_Records contained in a dataset_:

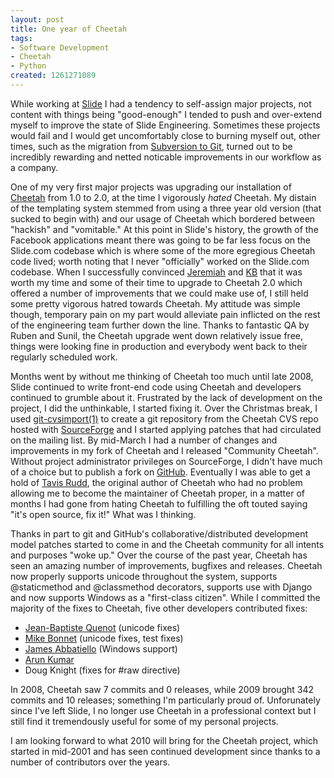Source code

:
 ```yaml
--- 
layout: post
title: One year of Cheetah
tags: 
- Software Development
- Cheetah
- Python
created: 1261271089
---
```

While working at <a id="aptureLink_yEeNgnHrmv" href="http://twitter.com/slideinc">Slide</a> I had a tendency to self-assign major projects, 
not content with things being "good-enough" I tended to push and over-extend 
myself to improve the state of Slide Engineering. Sometimes these projects 
would fail and I would get uncomfortably close to burning myself out, other times, 
such as the migration from <a id="aptureLink_RiTUKpPp5v" href="http://www.unethicalblogger.com/posts/2008/11/delightfully_wrong_about_git">Subversion to Git</a>, turned out to be incredibly rewarding 
and netted noticable improvements in our workflow as a company. 

One of my very first major projects was upgrading our installation of <a id="aptureLink_uxR2vwVN22" href="http://en.wikipedia.org/wiki/CheetahTemplate">Cheetah</a> from 1.0 to 
2.0, at the time I vigorously *hated* Cheetah. My distain of the templating system stemmed 
from using a three year old version (that sucked to begin with) and our usage of Cheetah which
bordered between "hackish" and "vomitable." At this point in Slide's history, the growth of 
the Facebook applications meant there was going to be far less focus on the Slide.com codebase 
which is where some of the more egregious Cheetah code lived; worth noting that I never "officially"
worked on the Slide.com codebase. When I successfully convinced <a id="aptureLink_hqxRXAFs0S" href="http://twitter.com/jerobi">Jeremiah</a> and <a id="aptureLink_MaZ97GDvZ4" href="http://www.linkedin.com/pub/ken-brownfield/2/b0/b49">KB</a> that it was worth 
my time and some of their time to upgrade to Cheetah 2.0 which offered a number of improvements 
that we could make use of, I still held some pretty vigorous hatred towards Cheetah. My attitude was 
simple though, temporary pain on my part would alleviate pain inflicted on the rest of the engineering
team further down the line. Thanks to fantastic QA by Ruben and Sunil, the Cheetah upgrade went down 
relatively issue free, things were looking fine in production and everybody went back to their 
regularly scheduled work.

Months went by without me thinking of Cheetah too much until late 2008, Slide continued to write
front-end code using Cheetah and developers continued to grumble about it. Frustrated by the 
lack of development on the project, I did the unthinkable, I started fixing it. Over the Christmas 
break, I used <a id="aptureLink_rIMU5Wn8T7" href="http://www.kernel.org/pub/software/scm/git/docs/git-cvsimport.html">git-cvsimport(1)</a> to create a git repository from the Cheetah CVS repo hosted with 
<a id="aptureLink_mPIIeTpoJW" href="http://www.crunchbase.com/company/sourceforge">SourceForge</a> and I started applying patches that had circulated on the mailing list. By mid-March 
I had a number of changes and improvements in my fork of Cheetah and I released "Community 
Cheetah". Without project administrator privileges on SourceForge, I didn't have much of a choice 
but to publish a fork on <a id="aptureLink_1h1STzYjMV" href="http://www.crunchbase.com/company/github">GitHub</a>. Eventually I was able to get a hold of <a id="aptureLink_295JgMxNNc" href="http://www.linkedin.com/pub/tavis-rudd/3/207/817">Tavis Rudd</a>, the original 
author of Cheetah who had no problem allowing me to become the maintainer of Cheetah proper, 
in a matter of months I had gone from hating Cheetah to fulfilling the oft touted saying "it's 
open source, fix it!" What was I thinking.

Thanks in part to git and GitHub's collaborative/distributed development model patches started to 
come in and the Cheetah community for all intents and purposes "woke up." Over the course of the 
past year, Cheetah has seen an amazing number of improvements, bugfixes and releases. Cheetah now 
properly supports unicode throughout the system, supports @staticmethod and @classmethod decorators, 
supports use with Django and now supports Windows as a "first-class citizen". While I committed
the majority of the fixes to Cheetah, five other developers contributed fixes:

* <a id="aptureLink_M6cwowbGDF" href="http://www.linkedin.com/in/jbquenot">Jean-Baptiste Quenot</a> (unicode fixes)
* <a id="aptureLink_wmWMUg3S3M" href="http://fedoraproject.org/wiki/MikeBonnet">Mike Bonnet</a> (unicode fixes, test fixes)
* <a id="aptureLink_rENnnWb3Pw" href="http://www.linkedin.com/pub/james-abbatiello/2/589/421">James Abbatiello</a> (Windows support)
* <a id="aptureLink_sQvNrSWDj6" href="http://github.com/arunk">Arun Kumar</a>
* Doug Knight (fixes for #raw directive)

In 2008, Cheetah saw 7 commits and 0 releases, while 2009 brought 342 commits and 10 releases; 
something I'm particularly proud of. Unforunately since I've left Slide, I no longer use Cheetah 
in a professional context but I still find it tremendously useful for some of my personal projects. 

I am looking forward to what 2010 will bring for the Cheetah project, which started in mid-2001 and has 
seen continued development since thanks to a number of contributors over the years.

_Aim of the exercise_: Every line of the data above is to be repeated exactly; the images are to be left out.

_Exercise result_:
Source code

:
 ```yaml
--- 
layout: post
title: One year of Cheetah
tags: 
- Software Development
- Cheetah
- Python
created: 1261271089
---
```

While working at <a id="aptureLink_yEeNgnHrmv" href="http://twitter.com/slideinc">Slide</a> I had a tendency to self-assign major projects, 
not content with things being "good-enough" I tended to push and over-extend 
myself to improve the state of Slide Engineering. Sometimes these projects 
would fail and I would get uncomfortably close to burning myself out, other times, 
such as the migration from <a id="aptureLink_RiTUKpPp5v" href="http://www.unethicalblogger.com/posts/2008/11/delightfully_wrong_about_git">Subversion to Git</a>, turned out to be incredibly rewarding 
and netted noticable improvements in our workflow as a company. 

One of my very first major projects was upgrading our installation of <a id="aptureLink_uxR2vwVN22" href="http://en.wikipedia.org/wiki/CheetahTemplate">Cheetah</a> from 1.0 to 
2.0, at the time I vigorously *hated* Cheetah. My distain of the templating system stemmed 
from using a three year old version (that sucked to begin with) and our usage of Cheetah which
bordered between "hackish" and "vomitable." At this point in Slide's history, the growth of 
the Facebook applications meant there was going to be far less focus on the Slide.com codebase 
which is where some of the more egregious Cheetah code lived; worth noting that I never "officially"
worked on the Slide.com codebase. When I successfully convinced <a id="aptureLink_hqxRXAFs0S" href="http://twitter.com/jerobi">Jeremiah</a> and <a id="aptureLink_MaZ97GDvZ4" href="http://www.linkedin.com/pub/ken-brownfield/2/b0/b49">KB</a> that it was worth 
my time and some of their time to upgrade to Cheetah 2.0 which offered a number of improvements 
that we could make use of, I still held some pretty vigorous hatred towards Cheetah. My attitude was 
simple though, temporary pain on my part would alleviate pain inflicted on the rest of the engineering
team further down the line. Thanks to fantastic QA by Ruben and Sunil, the Cheetah upgrade went down 
relatively issue free, things were looking fine in production and everybody went back to their 
regularly scheduled work.

Months went by without me thinking of Cheetah too much until late 2008, Slide continued to write
front-end code using Cheetah and developers continued to grumble about it. Frustrated by the 
lack of development on the project, I did the unthinkable, I started fixing it. Over the Christmas 
break, I used <a id="aptureLink_rIMU5Wn8T7" href="http://www.kernel.org/pub/software/scm/git/docs/git-cvsimport.html">git-cvsimport(1)</a> to create a git repository from the Cheetah CVS repo hosted with 
<a id="aptureLink_mPIIeTpoJW" href="http://www.crunchbase.com/company/sourceforge">SourceForge</a> and I started applying patches that had circulated on the mailing list. By mid-March 
I had a number of changes and improvements in my fork of Cheetah and I released "Community 
Cheetah". Without project administrator privileges on SourceForge, I didn't have much of a choice 
but to publish a fork on <a id="aptureLink_1h1STzYjMV" href="http://www.crunchbase.com/company/github">GitHub</a>. Eventually I was able to get a hold of <a id="aptureLink_295JgMxNNc" href="http://www.linkedin.com/pub/tavis-rudd/3/207/817">Tavis Rudd</a>, the original 
author of Cheetah who had no problem allowing me to become the maintainer of Cheetah proper, 
in a matter of months I had gone from hating Cheetah to fulfilling the oft touted saying "it's 
open source, fix it!" What was I thinking.

Thanks in part to git and GitHub's collaborative/distributed development model patches started to 
come in and the Cheetah community for all intents and purposes "woke up." Over the course of the 
past year, Cheetah has seen an amazing number of improvements, bugfixes and releases. Cheetah now 
properly supports unicode throughout the system, supports @staticmethod and @classmethod decorators, 
supports use with Django and now supports Windows as a "first-class citizen". While I committed
the majority of the fixes to Cheetah, five other developers contributed fixes:

* <a id="aptureLink_M6cwowbGDF" href="http://www.linkedin.com/in/jbquenot">Jean-Baptiste Quenot</a> (unicode fixes)
* <a id="aptureLink_wmWMUg3S3M" href="http://fedoraproject.org/wiki/MikeBonnet">Mike Bonnet</a> (unicode fixes, test fixes)
* <a id="aptureLink_rENnnWb3Pw" href="http://www.linkedin.com/pub/james-abbatiello/2/589/421">James Abbatiello</a> (Windows support)
* <a id="aptureLink_sQvNrSWDj6" href="http://github.com/arunk">Arun Kumar</a>
* Doug Knight (fixes for #raw directive)

In 2008, Cheetah saw 7 commits and 0 releases, while 2009 brought 342 commits and 10 releases; 
something I'm particularly proud of. Unforunately since I've left Slide, I no longer use Cheetah 
in a professional context but I still find it tremendously useful for some of my personal projects. 

I am looking forward to what 2010 will bring for the Cheetah project, which started in mid-2001 and has 
seen continued development since thanks to a number of contributors over the years.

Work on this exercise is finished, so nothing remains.